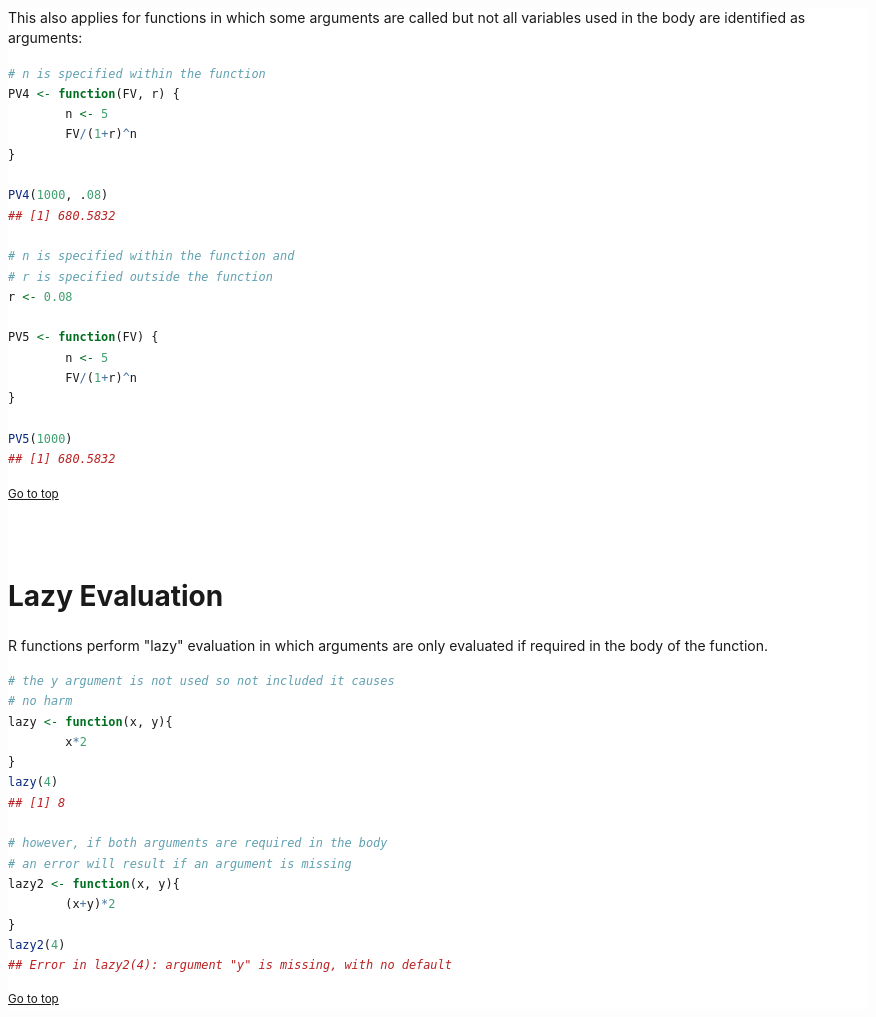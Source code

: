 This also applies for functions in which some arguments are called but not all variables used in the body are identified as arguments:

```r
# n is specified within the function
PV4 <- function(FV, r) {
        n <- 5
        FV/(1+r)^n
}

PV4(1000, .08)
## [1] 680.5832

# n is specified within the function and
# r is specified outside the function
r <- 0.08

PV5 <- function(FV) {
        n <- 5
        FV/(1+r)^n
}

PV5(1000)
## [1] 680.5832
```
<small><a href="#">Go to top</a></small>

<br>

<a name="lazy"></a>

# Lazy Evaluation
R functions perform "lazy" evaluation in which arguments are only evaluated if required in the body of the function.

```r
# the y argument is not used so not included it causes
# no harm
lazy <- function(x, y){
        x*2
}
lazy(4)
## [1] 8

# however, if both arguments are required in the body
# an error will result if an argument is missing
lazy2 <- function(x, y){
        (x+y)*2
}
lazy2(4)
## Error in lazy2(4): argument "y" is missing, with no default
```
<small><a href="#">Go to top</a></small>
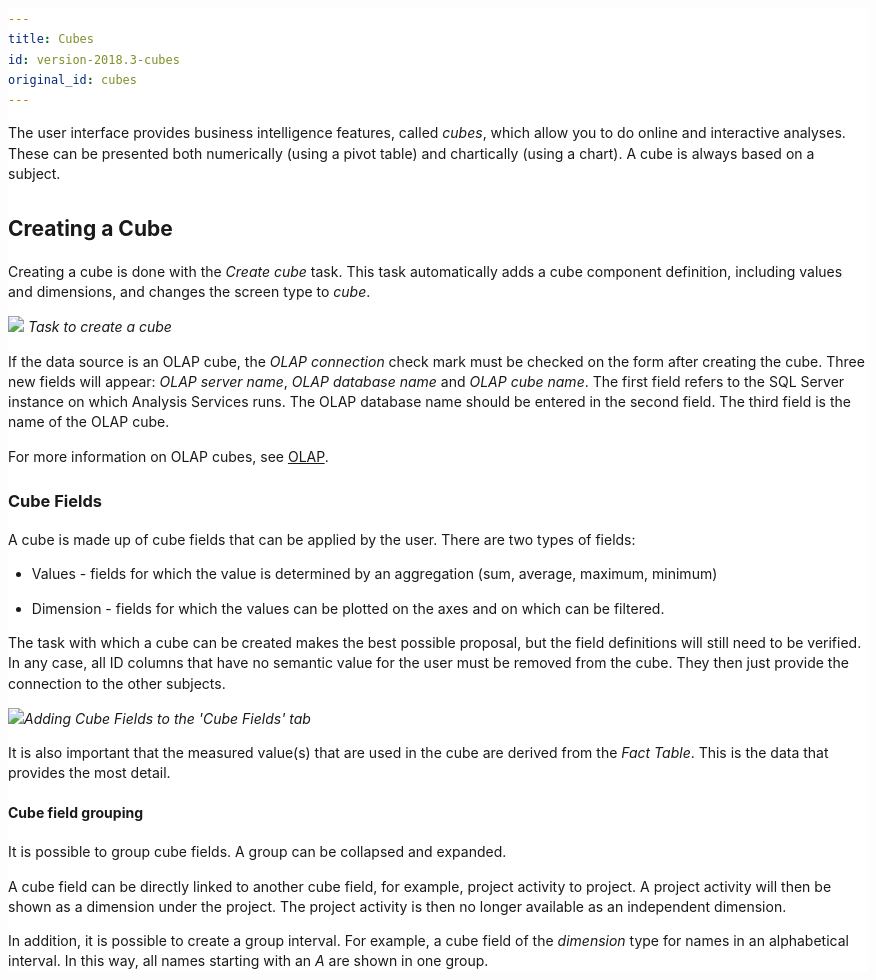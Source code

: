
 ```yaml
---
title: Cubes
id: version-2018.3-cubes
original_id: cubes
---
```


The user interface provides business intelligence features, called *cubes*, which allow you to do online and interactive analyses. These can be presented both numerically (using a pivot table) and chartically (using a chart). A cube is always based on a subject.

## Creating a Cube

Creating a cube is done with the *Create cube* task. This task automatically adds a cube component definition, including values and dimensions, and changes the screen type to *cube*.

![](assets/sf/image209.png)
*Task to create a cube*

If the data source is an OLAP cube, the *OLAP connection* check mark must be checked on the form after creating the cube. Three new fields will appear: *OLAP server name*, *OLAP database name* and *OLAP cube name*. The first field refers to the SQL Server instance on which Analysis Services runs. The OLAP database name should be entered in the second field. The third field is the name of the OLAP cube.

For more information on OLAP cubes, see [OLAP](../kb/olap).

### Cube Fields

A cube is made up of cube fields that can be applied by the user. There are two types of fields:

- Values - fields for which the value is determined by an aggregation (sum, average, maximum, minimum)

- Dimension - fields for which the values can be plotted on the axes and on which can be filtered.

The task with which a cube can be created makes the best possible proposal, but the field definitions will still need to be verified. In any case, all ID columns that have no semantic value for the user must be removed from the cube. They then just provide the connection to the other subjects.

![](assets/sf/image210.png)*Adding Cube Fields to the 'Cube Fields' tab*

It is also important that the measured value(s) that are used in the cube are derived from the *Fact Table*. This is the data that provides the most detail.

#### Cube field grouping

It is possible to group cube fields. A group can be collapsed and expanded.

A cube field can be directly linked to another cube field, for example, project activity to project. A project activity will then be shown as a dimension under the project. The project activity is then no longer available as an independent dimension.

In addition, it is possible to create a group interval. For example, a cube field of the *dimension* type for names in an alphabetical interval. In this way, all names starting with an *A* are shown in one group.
========================================================================
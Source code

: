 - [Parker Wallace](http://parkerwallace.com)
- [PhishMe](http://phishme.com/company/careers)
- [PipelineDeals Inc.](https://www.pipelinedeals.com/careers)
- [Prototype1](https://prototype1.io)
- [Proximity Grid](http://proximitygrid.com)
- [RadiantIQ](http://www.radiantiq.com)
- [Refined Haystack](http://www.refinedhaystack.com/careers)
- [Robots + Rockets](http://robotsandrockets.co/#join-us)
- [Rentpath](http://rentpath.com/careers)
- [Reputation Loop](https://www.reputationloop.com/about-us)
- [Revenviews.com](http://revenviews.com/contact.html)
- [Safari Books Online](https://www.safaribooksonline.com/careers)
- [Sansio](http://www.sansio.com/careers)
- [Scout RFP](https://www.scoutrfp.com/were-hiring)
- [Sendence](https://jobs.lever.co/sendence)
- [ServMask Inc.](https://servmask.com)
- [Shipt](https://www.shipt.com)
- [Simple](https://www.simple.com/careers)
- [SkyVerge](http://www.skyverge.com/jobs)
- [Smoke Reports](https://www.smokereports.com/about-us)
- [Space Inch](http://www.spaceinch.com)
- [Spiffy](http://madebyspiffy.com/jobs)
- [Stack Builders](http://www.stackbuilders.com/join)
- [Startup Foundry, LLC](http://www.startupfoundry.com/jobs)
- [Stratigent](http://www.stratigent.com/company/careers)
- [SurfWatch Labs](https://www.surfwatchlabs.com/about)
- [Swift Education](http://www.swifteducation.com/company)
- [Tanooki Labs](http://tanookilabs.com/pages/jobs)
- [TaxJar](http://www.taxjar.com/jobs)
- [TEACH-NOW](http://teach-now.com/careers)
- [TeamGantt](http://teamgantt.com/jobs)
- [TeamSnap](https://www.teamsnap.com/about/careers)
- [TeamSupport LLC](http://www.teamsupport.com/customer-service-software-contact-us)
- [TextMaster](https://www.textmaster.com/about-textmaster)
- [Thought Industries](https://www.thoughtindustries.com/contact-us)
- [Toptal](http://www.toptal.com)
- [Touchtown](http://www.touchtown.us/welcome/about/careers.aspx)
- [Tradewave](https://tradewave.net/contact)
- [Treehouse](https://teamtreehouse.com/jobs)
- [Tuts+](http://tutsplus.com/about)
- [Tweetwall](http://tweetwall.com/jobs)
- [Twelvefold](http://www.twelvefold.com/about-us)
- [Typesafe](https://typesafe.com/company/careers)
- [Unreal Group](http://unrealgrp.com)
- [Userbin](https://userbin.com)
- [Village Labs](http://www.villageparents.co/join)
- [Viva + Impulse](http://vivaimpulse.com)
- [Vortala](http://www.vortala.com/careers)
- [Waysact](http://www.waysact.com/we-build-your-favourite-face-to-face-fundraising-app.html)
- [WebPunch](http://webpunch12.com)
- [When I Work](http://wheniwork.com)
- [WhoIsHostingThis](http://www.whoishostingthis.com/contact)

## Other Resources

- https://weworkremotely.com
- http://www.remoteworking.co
========================================================================
When you reach the line with "- [Tuts+](http://tutsplus.com/about)" in the records above, start writing out lines exactly, and stop once the line with "- http://www.remoteworking.co" has been written; include nothing else.

■ **YOUR SOLUTION**:
- [Tuts+](http://tutsplus.com/about)
- [Tweetwall](http://tweetwall.com/jobs)
- [Twelvefold](http://www.twelvefold.com/about-us)
- [Typesafe](https://typesafe.com/company/careers)
- [Unreal Group](http://unrealgrp.com)
- [Userbin](https://userbin.com)
- [Village Labs](http://www.villageparents.co/join)
- [Viva + Impulse](http://vivaimpulse.com)
- [Vortala](http://www.vortala.com/careers)
- [Waysact](http://www.waysact.com/we-build-your-favourite-face-to-face-fundraising-app.html)
- [WebPunch](http://webpunch12.com)
- [When I Work](http://wheniwork.com)
- [WhoIsHostingThis](http://www.whoishostingthis.com/contact)

## Other Resources

- https://weworkremotely.com
- http://www.remoteworking.co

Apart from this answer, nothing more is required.